**Introduction to Naive Bayes**

Naive Bayes is among one of the very simple and powerful algorithms for classification based on **Bayes Theorem** with an assumption of independence among the predictors. The Naive Bayes classifier assumes that the presence of a feature in a class is not related to any other feature.
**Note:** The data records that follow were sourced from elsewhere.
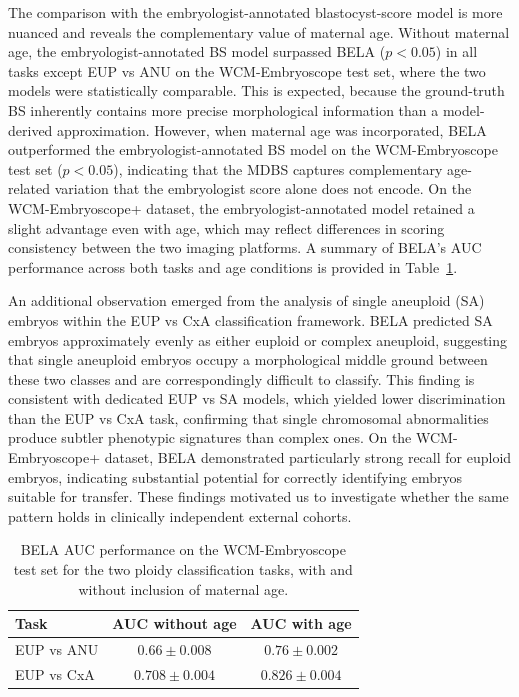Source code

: \documentclass[11pt]{article}
\begin{document}
The comparison with the embryologist-annotated blastocyst-score model is more nuanced and reveals the complementary value of maternal age. Without maternal age, the embryologist-annotated BS model surpassed BELA ($p < 0.05$) in all tasks except EUP vs ANU on the WCM-Embryoscope test set, where the two models were statistically comparable. This is expected, because the ground-truth BS inherently contains more precise morphological information than a model-derived approximation. However, when maternal age was incorporated, BELA outperformed the embryologist-annotated BS model on the WCM-Embryoscope test set ($p < 0.05$), indicating that the MDBS captures complementary age-related variation that the embryologist score alone does not encode. On the WCM-Embryoscope+ dataset, the embryologist-annotated model retained a slight advantage even with age, which may reflect differences in scoring consistency between the two imaging platforms. A summary of BELA's AUC performance across both tasks and age conditions is provided in Table~\ref{tab:auc_wcm}.

An additional observation emerged from the analysis of single aneuploid (SA) embryos within the EUP vs CxA classification framework. BELA predicted SA embryos approximately evenly as either euploid or complex aneuploid, suggesting that single aneuploid embryos occupy a morphological middle ground between these two classes and are correspondingly difficult to classify. This finding is consistent with dedicated EUP vs SA models, which yielded lower discrimination than the EUP vs CxA task, confirming that single chromosomal abnormalities produce subtler phenotypic signatures than complex ones. On the WCM-Embryoscope+ dataset, BELA demonstrated particularly strong recall for euploid embryos, indicating substantial potential for correctly identifying embryos suitable for transfer. These findings motivated us to investigate whether the same pattern holds in clinically independent external cohorts.

\begin{table}[htbp]
\centering
\caption{BELA AUC performance on the WCM-Embryoscope test set for the two ploidy classification tasks, with and without inclusion of maternal age.}
\label{tab:auc_wcm}
\begin{tabular}{lcc}
\toprule
Task & AUC without age & AUC with age \\
\midrule
EUP vs ANU & $0.66 \pm 0.008$ & $0.76 \pm 0.002$ \\
EUP vs CxA & $0.708 \pm 0.004$ & $0.826 \pm 0.004$ \\
\bottomrule
\end{tabular}
\end{table}
\end{document}
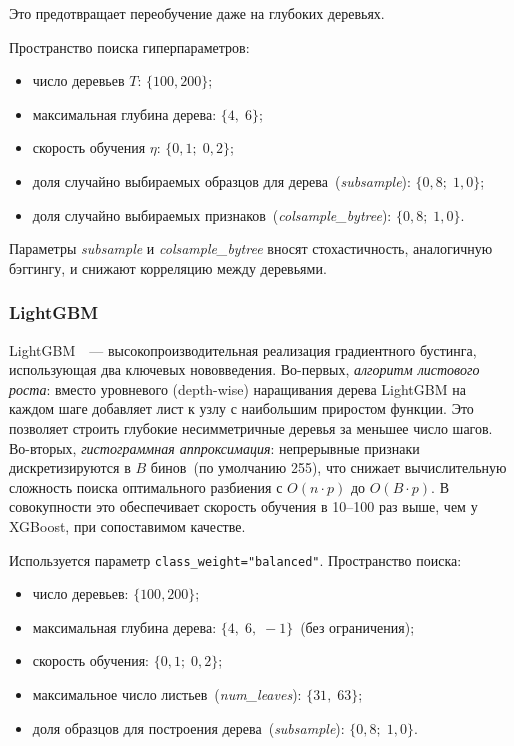 Это предотвращает переобучение даже на глубоких деревьях.

Пространство поиска гиперпараметров:
\begin{itemize}
    \item число деревьев $T$: $\{100, 200\}$;
    \item максимальная глубина дерева: $\{4,\; 6\}$;
    \item скорость обучения $\eta$: $\{0{,}1;\; 0{,}2\}$;
    \item доля случайно выбираемых образцов для дерева~(\textit{subsample}): $\{0{,}8;\; 1{,}0\}$;
    \item доля случайно выбираемых признаков~(\textit{colsample\_bytree}): $\{0{,}8;\; 1{,}0\}$.
\end{itemize}

Параметры \textit{subsample} и \textit{colsample\_bytree} вносят стохастичность, аналогичную бэггингу, и снижают корреляцию между деревьями.

\subsubsection{LightGBM}

LightGBM~\cite{lightgbm_paper}~--- высокопроизводительная реализация градиентного бустинга, использующая два ключевых нововведения. Во-первых, \textit{алгоритм листового роста}: вместо уровневого (depth-wise) наращивания дерева LightGBM на каждом шаге добавляет лист к узлу с наибольшим приростом функции. Это позволяет строить глубокие несимметричные деревья за меньшее число шагов. Во-вторых, \textit{гистограммная аппроксимация}: непрерывные признаки дискретизируются в $B$ бинов~(по умолчанию 255), что снижает вычислительную сложность поиска оптимального разбиения с $O(n \cdot p)$ до $O(B \cdot p)$. В совокупности это обеспечивает скорость обучения в 10--100 раз выше, чем у XGBoost, при сопоставимом качестве.

Используется параметр \texttt{class\_weight="balanced"}. Пространство поиска:
\begin{itemize}
    \item число деревьев: $\{100, 200\}$;
    \item максимальная глубина дерева: $\{4,\; 6,\; -1\}$~(без ограничения);
    \item скорость обучения: $\{0{,}1;\; 0{,}2\}$;
    \item максимальное число листьев~(\textit{num\_leaves}): $\{31,\; 63\}$;
    \item доля образцов для построения дерева~(\textit{subsample}): $\{0{,}8;\; 1{,}0\}$.
\end{itemize}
Naive Bayes is a classification algorithm for binary and multi-class classification problems.**Bayes Theorem**

- Based on prior knowledge of conditions that may be related to an event, Bayes theorem describes the probability of the event
- conditional probability can be found this way
- Assume we have a Hypothesis(
*H*) and evidence(*E*),

According to Bayes theorem, the relationship between the probability of Hypothesis before getting the evidence represented as*P(H)*and the probability of the hypothesis after getting the evidence represented as*P(H|E)*is:

P(H|E) = P(E|H)*P(H)/P(E)

**Prior probability**=*P(H)*is the probability before getting the evidence**Posterior probability**=*P(H|E)*is the probability after getting evidence- In general,

P(class|data) = (P(data|class) * P(class)) / P(data)

**Bayes Theorem Example**

Assume we have to find the probability of the randomly picked card to be king given that it is a face card.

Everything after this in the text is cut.